A photographic (non-CGI) fly-by of Saturn

The IMAX film “Outside In” is produced from “hundreds of thousands of still photos” taken by the Cassini orbiter. I have a hard time believing that the footage is real, but I’m hardly an expert. Check it out:

The filmmaking is a non-profit effort being supported by individuals & a few companies. [Via]
Update: See comments for some technical details from the filmmaker & others.

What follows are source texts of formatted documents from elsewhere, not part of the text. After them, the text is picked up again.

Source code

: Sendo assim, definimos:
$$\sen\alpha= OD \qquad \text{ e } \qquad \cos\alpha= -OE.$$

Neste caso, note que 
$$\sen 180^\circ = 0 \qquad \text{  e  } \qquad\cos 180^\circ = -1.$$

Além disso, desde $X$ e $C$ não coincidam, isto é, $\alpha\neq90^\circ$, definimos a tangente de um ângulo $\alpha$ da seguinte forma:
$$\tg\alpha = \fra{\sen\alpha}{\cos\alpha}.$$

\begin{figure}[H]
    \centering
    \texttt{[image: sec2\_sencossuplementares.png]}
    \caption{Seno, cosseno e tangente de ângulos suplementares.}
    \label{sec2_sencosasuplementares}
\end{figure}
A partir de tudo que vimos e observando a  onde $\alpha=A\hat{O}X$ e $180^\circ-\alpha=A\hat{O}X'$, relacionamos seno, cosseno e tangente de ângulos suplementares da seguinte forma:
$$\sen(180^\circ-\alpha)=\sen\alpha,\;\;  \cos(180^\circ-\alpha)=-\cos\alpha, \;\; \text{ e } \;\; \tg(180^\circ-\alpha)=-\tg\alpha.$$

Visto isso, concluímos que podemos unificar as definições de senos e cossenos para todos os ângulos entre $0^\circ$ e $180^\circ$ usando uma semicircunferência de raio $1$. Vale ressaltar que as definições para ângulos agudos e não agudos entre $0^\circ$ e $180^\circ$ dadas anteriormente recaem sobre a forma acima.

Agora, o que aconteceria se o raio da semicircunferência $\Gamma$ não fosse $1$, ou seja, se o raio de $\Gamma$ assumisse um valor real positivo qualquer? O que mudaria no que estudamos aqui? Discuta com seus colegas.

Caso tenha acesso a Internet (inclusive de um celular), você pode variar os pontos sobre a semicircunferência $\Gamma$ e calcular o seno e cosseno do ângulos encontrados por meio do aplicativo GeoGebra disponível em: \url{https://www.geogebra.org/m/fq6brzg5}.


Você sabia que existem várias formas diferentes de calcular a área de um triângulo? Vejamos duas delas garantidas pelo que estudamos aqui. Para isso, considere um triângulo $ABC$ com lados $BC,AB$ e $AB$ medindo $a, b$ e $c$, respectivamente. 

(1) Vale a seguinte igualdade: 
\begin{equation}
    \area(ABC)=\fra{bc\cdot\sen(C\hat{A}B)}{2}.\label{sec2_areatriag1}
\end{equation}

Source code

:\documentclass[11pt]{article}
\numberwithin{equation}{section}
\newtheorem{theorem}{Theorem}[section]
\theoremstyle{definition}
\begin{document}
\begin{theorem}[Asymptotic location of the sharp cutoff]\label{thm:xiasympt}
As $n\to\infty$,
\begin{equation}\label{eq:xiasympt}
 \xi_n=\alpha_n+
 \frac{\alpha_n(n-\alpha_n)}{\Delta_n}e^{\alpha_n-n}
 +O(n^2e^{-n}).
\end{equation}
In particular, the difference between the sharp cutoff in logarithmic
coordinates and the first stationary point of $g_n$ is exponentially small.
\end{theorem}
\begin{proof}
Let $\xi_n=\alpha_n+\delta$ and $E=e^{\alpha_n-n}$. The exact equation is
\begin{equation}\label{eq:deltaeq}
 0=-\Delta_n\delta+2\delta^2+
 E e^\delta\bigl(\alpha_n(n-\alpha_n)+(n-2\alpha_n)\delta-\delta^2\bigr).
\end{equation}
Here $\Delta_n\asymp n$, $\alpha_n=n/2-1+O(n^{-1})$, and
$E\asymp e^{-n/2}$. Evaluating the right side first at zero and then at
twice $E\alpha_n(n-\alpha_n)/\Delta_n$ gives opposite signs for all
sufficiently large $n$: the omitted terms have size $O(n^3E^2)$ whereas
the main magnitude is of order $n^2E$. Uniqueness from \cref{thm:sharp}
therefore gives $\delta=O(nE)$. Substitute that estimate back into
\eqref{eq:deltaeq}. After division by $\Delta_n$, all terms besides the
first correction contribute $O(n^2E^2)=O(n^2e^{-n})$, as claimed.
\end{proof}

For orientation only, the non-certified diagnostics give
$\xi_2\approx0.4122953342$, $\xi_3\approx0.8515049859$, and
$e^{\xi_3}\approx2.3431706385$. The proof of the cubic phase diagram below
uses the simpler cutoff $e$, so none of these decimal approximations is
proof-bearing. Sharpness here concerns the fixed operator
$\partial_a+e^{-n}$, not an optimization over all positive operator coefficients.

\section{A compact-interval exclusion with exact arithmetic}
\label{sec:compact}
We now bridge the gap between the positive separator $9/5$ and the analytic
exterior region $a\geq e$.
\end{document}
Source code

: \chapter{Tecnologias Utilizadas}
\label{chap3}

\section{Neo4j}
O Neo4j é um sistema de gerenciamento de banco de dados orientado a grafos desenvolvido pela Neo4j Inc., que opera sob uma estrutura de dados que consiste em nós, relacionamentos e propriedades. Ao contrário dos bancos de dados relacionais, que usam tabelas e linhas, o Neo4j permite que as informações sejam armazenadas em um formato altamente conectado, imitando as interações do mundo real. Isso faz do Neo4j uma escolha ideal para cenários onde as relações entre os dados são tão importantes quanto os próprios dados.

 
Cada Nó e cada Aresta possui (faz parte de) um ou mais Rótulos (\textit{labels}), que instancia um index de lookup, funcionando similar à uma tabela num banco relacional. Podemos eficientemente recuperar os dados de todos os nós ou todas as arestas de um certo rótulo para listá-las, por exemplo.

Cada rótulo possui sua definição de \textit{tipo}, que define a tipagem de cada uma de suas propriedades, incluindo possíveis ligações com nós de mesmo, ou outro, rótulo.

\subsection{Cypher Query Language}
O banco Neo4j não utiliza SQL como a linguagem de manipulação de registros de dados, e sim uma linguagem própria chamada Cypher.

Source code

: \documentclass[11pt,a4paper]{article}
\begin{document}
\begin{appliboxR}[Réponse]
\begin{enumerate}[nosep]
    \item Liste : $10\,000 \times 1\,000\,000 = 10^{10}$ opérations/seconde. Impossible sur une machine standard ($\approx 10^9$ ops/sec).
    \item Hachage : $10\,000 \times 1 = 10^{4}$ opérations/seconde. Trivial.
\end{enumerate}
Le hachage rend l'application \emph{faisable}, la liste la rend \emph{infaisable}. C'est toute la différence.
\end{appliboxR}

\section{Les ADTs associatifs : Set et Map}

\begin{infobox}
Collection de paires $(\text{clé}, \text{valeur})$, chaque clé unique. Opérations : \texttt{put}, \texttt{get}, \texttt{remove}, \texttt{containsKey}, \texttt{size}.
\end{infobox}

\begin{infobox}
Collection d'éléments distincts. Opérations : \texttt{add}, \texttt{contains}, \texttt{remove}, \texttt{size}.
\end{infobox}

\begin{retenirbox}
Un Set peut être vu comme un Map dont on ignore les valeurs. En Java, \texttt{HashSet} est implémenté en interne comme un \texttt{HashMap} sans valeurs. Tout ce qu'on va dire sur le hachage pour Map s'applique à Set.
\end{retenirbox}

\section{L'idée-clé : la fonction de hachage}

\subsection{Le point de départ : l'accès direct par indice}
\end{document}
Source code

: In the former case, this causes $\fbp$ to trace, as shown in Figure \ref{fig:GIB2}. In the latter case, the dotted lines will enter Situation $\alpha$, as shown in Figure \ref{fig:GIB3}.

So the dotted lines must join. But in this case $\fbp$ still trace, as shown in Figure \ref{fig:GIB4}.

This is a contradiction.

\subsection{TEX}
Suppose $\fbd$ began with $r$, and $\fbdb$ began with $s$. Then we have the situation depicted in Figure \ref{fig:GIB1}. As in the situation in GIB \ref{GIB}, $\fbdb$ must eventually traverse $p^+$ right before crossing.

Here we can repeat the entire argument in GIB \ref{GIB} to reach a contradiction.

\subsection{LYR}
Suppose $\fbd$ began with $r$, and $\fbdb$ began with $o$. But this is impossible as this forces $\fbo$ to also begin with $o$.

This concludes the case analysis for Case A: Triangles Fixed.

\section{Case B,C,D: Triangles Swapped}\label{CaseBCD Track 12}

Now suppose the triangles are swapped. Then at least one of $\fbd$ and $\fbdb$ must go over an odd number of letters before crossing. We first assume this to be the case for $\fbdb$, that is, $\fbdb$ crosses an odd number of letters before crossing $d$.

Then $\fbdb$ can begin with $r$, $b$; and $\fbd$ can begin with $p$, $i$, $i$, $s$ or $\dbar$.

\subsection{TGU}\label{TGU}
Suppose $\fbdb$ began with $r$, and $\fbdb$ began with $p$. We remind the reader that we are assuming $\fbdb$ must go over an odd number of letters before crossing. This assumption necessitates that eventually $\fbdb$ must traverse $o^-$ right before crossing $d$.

6 thoughts on “A photographic (non-CGI) fly-by of Saturn

  1. This is great, but it’s not really “no cgi.” It depends on how you define cgi. I thought from the description that someone had taken consecutive frames from Cassini and made an incredible animation out of it. But no. Each sequence started with a single image – an actual photo, true – and animated it in a computer to appear 3D. So while it’s not technically a 3D-rendered image in the traditional way we think of computer animation, it seems to me that it’s something akin to texture mapping on a 3D object. So all the pixels come from the original photo, but it’s still computer animation.
    Or maybe I misunderstand? Watch this explanation from the director, and tell me: http://www.youtube.com/watch?v=w4ghSOjlc6Y

    1. David the distinction as far as I see is that CGI is computer generated imagery.
      This is computer manipulated imagery in the same way my photos are still photos and not CGI even if I put them through Photoshop/LR or make them into a fancy slides show with Premiere/AfterEffects

  2. This is the filmmaker here. Thanks so much for posting this. Yes, the “CGI” has been debated. It’s not 3D CGI as all the pixels are as Cassini photographed – no models, painting, texture mapps, 3D CGI etc. is used. The point of saying that is make sure people understand it’s not a VFX or CGI shot. That being said, I use thousands of layered Photoshop images in AE CS5 in 3D space with a recipe of techniques to maintain the illusion of motion and depth without visually harming the original photographs.
    This project is a great plug for 64-bit Photoshop & After Effects. I do all the work in 32-bit (required for several steps of my technique) and it was impossible in HD much less IMAX until CS5.
    Of course, I’m still looking forward to CS6 as I still need bigger frame buffers πŸ™‚
    [Thanks for the details & for sharing this interesting project, Stephen. –J.]